BRADENTON, Fla. — Flush with cash, Florida’s Citizens Property Insurance Corp. has increased the number of outside managers it uses to invest bond proceeds and other funds.

Twenty-eight firms responded to Citizens’ request for proposals in a process that began last spring. The nonprofit, state-run insurer uses outside managers to invest 75% of its assets.
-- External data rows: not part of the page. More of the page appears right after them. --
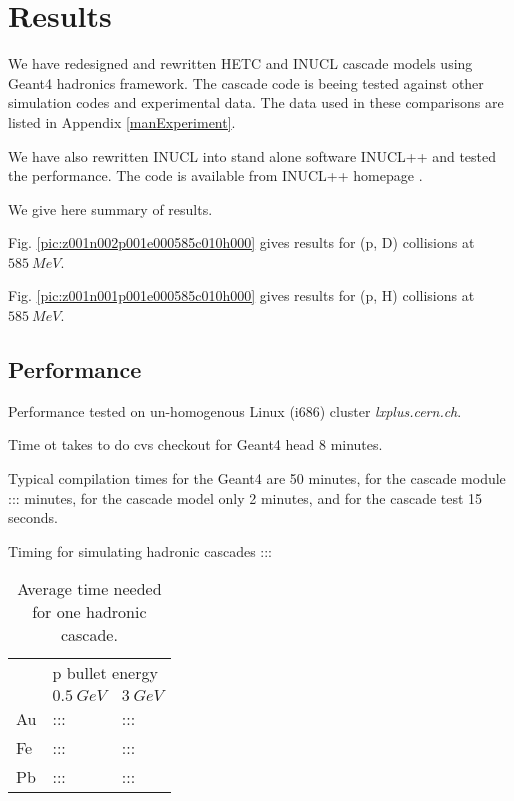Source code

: \section{Results}
\label{results}

We have redesigned and rewritten HETC and INUCL cascade models using {\sc Geant4} hadronics framework. The cascade code is beeing tested against other simulation codes and experimental data.
The data used in these comparisons are listed in Appendix \ref{manExperiment}.


We have also rewritten INUCL into stand alone software INUCL++ and tested the performance. The code is available from INUCL++ homepage \cite{heikkinen02k}.

We give here summary of results. 
  
Fig. \ref{pic:z001n002p001e000585c010h000} gives results for (p, D) collisions at $585~MeV$.

Fig. \ref{pic:z001n001p001e000585c010h000} gives results for (p, H) collisions at $585~MeV$.

\subsection{Performance}

Performance tested on un-homogenous Linux (i686) cluster {\em lxplus.cern.ch}.
 
Time ot takes to do cvs checkout for {\sc Geant4} head 8 minutes.


Typical compilation times for the {\sc Geant4} are 50 minutes, 
for the cascade module  ::: minutes, 
for the cascade model only 2 minutes, 
and for the cascade test 15 seconds.

Timing for simulating hadronic cascades :::

\begin{table}
\begin{center}

\begin{tabular}{|l||l|l||}
\hline
&\multicolumn{2}{l|}{p bullet energy}\\
\cline{2-3}
& $0.5~GeV$ & $3~GeV$ \\
\hline\hline
Au    & ::: & ::: \\
Fe    & ::: & ::: \\
Pb    & ::: & ::: \\
\hline
\end{tabular}
\end{center}
\caption{Average time needed for one hadronic cascade.}
\label{tab:timing}
\end{table}


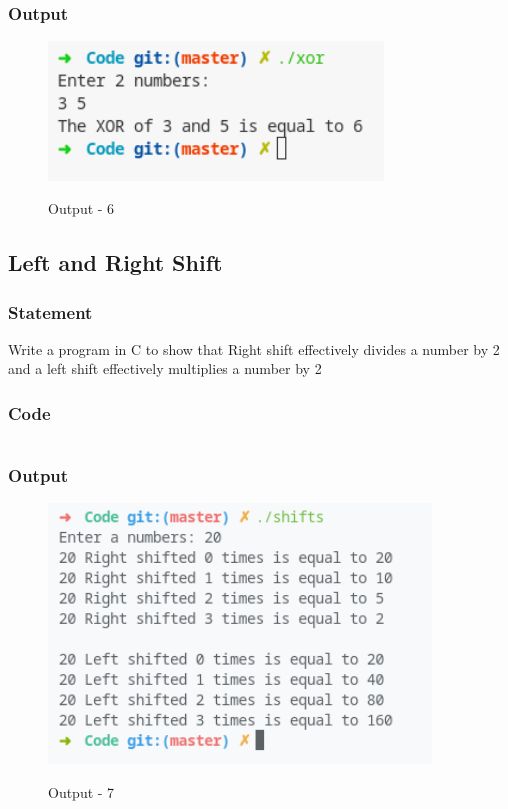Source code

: \subsubsection{Output}
\begin{figure}[!htb]
  \centering
  \includegraphics[width=3.5in]{Images/xor.png}
  \label{Output-6}
  \caption{Output - 6}
\end{figure}


\pagebreak
\subsection{Left and Right Shift}

\subsubsection{Statement}
Write a program in C to show that Right shift effectively divides a number by 2 and a left shift
effectively multiplies a number by 2

\subsubsection{Code}
\inputminted[]{c}{../Code/shifts.cpp}
\subsubsection{Output}
\begin{figure}[H]
  \centering
  \includegraphics[width=4in]{Images/shifts.png}
  \label{Output-7}
  \caption{Output - 7}
\end{figure}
The other 25% is managed in-house.

Twelve firms were selected in August, expanding on the previous seven-member pool of investment managers for greater diversity, according to  chief financial officer Sharon Binnun.

The competition to manage a piece of the $9.975 billion in Citizens’ externally managed portfolio was fierce, according to PFM Asset Management LLC, which began investing $627.1 million on Dec. 1.
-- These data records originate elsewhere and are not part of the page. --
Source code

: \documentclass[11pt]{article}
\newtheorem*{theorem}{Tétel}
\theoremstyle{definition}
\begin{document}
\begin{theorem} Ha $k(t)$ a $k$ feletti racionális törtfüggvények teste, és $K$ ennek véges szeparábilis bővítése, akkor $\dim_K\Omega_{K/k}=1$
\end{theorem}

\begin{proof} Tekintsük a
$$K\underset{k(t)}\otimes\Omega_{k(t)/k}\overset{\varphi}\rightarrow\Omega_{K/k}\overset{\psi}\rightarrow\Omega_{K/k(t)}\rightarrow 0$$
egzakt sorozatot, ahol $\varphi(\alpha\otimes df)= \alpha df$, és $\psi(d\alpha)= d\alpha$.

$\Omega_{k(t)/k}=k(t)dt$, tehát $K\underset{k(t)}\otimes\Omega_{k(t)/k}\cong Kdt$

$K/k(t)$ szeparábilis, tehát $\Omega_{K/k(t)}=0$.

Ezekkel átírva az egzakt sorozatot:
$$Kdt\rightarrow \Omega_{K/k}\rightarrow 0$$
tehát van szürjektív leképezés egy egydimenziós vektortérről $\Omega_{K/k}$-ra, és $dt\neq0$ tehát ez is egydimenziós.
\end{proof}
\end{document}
“We did very well in getting selected and being part of their lineup,” said PFM managing director Steven Alexander, who is responsible for the firm’s southern U.S. asset-management practice and the Citizens’ account.

It was the first time PFM submitted a proposal, he said.

The agency sought to expand the number of asset managers because of rising net operating funds and bond proceeds due partly to the fact that no major hurricanes have hit Florida since multiple storms ravaged the state in 2004 and 2005.

Additionally, Citizens remains the largest property insurer in Florida because many private insurance companies shed policies due to the hurricane risk, especially in coastal areas, though Citizens provides insurance throughout the state.

The company, which typically uses taxable and tax exempt bond proceeds as liquidity in case cash is needed to pay claims, was the largest issuer of debt in the Southeast last year on volume of $2.4 billion, according to Thomson Reuters. In 2009, it sold $1.02 billion of debt for liquidity.

“Operating cash is growing with another year of no storms and I wanted to diversify the money managers we use for tax exempt bond proceeds,” Binnun said. “We underwent a competitive solicitation process and … received a large number of responses.”

Alexander said that asset managers will concentrate on short-term investments to ensure that the insurer has the liquidity it needs.

“Liquidity is [Citizens] number one concern so most investments are within one year so if there is any hurricane damage cash is available,” he said.

A secondary goal is the rate of return commensurate with need for liquidity, he added.

PFM’s portfolio contains a number of securities with the average maturity around one year while some may go up to four years, and is designed to provide flexibility, according to Alexander.

Other companies managing Citizens assets and the amounts each manages: Blackrock Inc., $623.1 million; ­Cutwater Asset Management, $1.6 billion; Federated Investment Counseling, $649.8 billion; General Re-New England Asset Management Inc., 650.3 million; Northern Trust Investments NA, $629.29 million; RBC Global ­Asset Management Inc., $1.15 billion; Standish Mellon Asset Management, $588.67 million; UBS Global Asset Management Inc., $904.46 million; U.S. Bancorp, $774.5 million; ­Wellington Management Co., 884.29 million; and Wells Capital Management Co., $877 million.

Most or all of the property insurer’s outstanding bonds are for its high-risk account, which is largely composed of policies in coastal areas.

Those bonds are rated A2 by Moody’s Investors Service and A-plus by Standard & Poor’s.

Citizens had approximately $7.5 billion of taxable debt and $4.04 billion of tax exempt debt as of Oct. 31.